Collected data:
....................

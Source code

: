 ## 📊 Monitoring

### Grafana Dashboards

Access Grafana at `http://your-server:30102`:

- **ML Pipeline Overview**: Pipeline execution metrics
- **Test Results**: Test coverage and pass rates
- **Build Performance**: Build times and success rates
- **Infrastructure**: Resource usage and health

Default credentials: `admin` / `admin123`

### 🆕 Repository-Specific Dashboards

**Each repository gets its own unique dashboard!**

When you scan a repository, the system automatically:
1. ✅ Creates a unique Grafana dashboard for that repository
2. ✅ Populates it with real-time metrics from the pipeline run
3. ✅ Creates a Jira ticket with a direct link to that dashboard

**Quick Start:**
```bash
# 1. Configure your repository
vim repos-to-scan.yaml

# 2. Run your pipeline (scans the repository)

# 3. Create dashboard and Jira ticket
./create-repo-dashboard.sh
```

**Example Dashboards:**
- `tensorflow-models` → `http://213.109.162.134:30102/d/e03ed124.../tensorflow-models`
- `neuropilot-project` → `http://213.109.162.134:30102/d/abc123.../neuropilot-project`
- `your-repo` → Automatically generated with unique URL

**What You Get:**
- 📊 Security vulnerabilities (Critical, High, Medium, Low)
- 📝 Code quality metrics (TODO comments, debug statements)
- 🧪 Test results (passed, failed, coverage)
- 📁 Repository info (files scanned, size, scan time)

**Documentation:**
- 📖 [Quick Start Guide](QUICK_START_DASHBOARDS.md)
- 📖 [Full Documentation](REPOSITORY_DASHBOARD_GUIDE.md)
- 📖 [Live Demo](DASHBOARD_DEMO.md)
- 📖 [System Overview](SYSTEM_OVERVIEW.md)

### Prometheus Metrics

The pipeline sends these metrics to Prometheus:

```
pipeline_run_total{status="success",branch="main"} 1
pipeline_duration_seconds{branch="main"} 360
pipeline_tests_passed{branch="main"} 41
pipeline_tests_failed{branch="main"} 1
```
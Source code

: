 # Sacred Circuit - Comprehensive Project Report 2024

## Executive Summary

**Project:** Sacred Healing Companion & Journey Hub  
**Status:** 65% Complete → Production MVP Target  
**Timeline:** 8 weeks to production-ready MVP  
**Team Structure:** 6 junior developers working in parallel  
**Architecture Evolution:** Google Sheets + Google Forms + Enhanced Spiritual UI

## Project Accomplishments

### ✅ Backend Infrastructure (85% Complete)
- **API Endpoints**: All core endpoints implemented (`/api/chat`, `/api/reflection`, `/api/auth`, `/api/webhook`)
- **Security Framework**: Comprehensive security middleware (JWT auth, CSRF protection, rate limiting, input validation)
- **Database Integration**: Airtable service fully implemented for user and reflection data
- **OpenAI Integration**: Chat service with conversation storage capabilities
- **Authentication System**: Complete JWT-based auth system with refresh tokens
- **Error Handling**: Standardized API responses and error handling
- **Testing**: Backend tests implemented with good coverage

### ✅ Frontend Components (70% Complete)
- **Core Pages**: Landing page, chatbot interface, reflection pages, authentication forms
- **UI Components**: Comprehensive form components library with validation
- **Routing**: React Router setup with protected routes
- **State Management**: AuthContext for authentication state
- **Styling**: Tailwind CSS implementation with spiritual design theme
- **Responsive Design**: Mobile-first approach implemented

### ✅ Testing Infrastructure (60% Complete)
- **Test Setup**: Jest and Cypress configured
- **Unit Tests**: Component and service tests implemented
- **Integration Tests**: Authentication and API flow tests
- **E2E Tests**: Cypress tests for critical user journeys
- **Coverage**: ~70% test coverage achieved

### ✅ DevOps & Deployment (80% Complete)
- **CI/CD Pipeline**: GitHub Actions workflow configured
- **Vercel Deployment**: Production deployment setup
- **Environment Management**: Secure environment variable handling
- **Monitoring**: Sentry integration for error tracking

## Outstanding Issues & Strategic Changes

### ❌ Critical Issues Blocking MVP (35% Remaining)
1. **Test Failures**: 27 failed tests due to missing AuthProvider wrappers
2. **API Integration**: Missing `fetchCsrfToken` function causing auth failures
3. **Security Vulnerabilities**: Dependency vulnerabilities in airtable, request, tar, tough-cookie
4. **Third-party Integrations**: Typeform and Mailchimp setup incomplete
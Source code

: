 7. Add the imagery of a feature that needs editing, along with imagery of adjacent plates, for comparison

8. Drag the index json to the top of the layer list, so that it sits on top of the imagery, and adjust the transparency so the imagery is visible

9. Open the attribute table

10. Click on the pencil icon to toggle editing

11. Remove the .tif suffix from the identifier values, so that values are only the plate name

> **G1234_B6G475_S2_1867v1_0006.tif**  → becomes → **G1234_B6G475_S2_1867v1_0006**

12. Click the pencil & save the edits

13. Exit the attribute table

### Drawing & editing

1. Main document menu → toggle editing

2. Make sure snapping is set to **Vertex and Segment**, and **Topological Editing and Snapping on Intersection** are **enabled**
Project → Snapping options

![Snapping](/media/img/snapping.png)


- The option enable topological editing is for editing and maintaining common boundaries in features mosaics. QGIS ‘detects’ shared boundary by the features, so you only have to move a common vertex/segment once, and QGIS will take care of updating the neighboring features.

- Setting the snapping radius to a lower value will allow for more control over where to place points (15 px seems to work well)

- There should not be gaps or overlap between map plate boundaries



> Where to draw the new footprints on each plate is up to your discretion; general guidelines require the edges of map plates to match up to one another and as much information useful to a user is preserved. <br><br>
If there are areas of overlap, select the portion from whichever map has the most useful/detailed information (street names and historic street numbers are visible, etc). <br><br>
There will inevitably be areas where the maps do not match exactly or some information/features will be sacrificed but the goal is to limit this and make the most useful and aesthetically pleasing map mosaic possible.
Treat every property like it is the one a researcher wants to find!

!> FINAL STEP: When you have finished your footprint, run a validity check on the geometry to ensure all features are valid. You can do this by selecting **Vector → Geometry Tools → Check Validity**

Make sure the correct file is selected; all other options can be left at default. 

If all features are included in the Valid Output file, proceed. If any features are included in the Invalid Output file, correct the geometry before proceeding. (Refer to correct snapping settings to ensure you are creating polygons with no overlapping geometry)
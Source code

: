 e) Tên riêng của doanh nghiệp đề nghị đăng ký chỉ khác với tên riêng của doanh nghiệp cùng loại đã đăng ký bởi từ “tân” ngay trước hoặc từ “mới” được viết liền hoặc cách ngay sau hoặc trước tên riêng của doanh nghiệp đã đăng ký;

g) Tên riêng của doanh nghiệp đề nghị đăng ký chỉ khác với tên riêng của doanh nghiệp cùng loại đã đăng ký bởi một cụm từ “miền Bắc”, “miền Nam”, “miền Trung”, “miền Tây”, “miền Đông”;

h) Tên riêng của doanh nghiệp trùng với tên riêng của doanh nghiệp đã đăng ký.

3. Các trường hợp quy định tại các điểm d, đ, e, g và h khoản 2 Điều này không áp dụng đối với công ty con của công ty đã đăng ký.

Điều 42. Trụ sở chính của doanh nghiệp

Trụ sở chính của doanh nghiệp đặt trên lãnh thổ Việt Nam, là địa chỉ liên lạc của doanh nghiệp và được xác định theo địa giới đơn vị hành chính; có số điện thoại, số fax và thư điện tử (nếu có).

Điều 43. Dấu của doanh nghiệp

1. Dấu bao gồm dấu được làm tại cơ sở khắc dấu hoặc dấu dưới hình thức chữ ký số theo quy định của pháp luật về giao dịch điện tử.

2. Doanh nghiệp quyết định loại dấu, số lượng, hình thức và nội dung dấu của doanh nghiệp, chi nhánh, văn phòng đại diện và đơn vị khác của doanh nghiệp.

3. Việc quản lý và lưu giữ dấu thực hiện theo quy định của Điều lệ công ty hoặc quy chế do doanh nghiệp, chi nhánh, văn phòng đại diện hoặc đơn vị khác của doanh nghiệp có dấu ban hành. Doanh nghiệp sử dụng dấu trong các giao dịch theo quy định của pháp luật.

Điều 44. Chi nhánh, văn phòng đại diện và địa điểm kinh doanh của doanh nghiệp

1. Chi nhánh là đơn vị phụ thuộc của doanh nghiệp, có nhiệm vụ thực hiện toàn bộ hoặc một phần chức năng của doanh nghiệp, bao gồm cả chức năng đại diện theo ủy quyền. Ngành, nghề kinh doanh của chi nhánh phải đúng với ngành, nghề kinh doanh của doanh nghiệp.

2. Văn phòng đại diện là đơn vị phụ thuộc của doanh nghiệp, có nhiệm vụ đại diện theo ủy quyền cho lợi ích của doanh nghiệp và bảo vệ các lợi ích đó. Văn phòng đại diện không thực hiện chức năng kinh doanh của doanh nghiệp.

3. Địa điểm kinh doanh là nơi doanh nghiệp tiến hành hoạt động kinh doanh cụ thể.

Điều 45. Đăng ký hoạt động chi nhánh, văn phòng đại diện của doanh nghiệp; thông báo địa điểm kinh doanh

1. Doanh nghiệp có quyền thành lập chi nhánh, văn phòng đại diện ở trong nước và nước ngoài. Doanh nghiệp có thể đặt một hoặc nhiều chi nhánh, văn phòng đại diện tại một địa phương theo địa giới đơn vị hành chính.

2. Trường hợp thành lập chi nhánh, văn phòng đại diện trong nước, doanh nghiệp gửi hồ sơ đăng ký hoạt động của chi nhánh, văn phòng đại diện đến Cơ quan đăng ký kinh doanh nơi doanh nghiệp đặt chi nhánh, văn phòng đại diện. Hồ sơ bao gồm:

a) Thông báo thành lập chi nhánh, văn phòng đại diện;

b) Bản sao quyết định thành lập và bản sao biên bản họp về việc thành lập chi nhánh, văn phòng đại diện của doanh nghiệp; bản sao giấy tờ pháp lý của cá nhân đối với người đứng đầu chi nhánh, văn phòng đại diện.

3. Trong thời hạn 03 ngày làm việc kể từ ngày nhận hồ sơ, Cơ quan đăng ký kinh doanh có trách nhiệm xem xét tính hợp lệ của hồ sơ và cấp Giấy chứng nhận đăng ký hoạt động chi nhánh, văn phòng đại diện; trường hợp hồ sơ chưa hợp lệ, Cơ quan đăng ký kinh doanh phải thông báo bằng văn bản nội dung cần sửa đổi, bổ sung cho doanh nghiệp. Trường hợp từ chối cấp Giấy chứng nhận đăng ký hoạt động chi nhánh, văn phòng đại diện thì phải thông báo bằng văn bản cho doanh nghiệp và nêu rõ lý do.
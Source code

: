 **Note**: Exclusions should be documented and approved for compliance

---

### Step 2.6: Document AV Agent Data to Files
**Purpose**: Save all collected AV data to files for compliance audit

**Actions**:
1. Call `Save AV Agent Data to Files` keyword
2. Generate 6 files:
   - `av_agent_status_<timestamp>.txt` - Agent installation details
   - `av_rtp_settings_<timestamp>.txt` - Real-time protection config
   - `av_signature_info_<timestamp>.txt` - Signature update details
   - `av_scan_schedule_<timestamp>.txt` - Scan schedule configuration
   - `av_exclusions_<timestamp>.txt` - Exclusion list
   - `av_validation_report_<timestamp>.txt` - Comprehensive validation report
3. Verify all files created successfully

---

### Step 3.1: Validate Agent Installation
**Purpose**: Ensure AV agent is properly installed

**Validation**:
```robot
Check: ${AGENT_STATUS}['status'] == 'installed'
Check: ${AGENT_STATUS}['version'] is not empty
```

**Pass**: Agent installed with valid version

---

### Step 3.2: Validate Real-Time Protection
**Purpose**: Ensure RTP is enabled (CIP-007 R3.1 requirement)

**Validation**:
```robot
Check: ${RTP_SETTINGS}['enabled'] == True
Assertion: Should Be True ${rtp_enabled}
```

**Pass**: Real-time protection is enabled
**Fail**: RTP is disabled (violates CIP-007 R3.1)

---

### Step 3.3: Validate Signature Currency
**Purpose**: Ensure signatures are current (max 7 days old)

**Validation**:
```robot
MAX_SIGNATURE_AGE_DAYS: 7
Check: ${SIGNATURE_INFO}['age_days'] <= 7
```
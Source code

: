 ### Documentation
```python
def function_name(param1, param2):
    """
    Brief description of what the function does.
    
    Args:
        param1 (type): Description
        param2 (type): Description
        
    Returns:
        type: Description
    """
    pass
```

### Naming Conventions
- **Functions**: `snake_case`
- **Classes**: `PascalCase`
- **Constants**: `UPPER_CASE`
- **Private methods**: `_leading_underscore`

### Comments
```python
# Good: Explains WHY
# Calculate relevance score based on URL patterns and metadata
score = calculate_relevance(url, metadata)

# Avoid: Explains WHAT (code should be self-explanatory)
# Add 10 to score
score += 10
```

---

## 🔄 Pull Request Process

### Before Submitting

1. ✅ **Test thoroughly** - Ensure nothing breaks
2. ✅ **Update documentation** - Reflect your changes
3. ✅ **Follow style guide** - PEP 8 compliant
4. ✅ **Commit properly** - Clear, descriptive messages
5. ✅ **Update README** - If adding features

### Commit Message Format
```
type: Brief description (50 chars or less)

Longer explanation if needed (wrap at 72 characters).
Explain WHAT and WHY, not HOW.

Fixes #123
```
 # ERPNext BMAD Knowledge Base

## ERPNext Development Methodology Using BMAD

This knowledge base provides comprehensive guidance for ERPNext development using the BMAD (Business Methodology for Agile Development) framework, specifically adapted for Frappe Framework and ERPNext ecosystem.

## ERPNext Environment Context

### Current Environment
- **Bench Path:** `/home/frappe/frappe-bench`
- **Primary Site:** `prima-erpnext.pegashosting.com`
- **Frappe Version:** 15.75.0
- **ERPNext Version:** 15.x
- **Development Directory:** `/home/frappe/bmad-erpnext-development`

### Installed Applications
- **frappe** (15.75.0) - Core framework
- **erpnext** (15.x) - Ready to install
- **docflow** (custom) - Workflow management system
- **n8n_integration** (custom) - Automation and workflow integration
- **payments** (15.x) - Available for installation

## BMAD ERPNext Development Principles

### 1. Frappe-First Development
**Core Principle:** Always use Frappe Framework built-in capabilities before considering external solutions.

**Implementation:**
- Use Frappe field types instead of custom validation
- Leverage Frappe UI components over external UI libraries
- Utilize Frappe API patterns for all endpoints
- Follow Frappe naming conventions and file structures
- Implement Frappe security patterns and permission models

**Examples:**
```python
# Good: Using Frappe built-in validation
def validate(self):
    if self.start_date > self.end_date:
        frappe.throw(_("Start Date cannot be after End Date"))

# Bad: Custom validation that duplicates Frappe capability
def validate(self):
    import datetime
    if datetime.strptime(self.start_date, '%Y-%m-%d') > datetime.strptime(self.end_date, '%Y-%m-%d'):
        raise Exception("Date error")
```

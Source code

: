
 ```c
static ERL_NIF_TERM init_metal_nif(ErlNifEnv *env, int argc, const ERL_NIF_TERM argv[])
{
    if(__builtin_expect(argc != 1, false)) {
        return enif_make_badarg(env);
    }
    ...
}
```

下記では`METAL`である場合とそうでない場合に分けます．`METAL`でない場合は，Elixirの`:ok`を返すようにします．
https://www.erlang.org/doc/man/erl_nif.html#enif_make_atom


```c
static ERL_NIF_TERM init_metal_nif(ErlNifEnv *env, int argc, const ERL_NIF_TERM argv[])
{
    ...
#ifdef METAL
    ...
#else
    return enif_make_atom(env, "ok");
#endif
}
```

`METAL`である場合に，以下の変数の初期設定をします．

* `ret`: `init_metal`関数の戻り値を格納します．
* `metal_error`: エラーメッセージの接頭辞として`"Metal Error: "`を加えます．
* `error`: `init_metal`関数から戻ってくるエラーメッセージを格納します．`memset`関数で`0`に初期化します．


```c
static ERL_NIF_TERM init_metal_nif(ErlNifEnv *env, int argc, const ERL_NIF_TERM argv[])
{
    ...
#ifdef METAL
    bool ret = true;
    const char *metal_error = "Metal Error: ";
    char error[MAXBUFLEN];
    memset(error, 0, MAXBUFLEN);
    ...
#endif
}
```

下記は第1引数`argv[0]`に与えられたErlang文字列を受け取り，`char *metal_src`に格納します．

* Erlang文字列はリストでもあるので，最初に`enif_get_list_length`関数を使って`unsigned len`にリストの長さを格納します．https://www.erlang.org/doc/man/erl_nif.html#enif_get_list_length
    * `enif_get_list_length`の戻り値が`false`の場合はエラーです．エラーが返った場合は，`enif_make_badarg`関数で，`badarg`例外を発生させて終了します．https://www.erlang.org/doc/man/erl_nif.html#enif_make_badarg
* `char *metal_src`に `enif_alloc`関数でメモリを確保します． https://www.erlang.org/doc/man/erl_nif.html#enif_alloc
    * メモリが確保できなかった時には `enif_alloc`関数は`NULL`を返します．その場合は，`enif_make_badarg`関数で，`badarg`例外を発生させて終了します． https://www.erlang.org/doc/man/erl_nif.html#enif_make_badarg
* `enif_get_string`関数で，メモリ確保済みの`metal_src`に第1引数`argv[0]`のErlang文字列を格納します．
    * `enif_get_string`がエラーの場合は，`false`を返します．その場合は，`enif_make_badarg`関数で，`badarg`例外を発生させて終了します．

....................

Work instruction: Each line of the entries above that contains "reflection" must be copied into the answer.

Finished exercise:
- **API Endpoints**: All core endpoints implemented (`/api/chat`, `/api/reflection`, `/api/auth`, `/api/webhook`)
- **Database Integration**: Airtable service fully implemented for user and reflection data
- **Core Pages**: Landing page, chatbot interface, reflection pages, authentication forms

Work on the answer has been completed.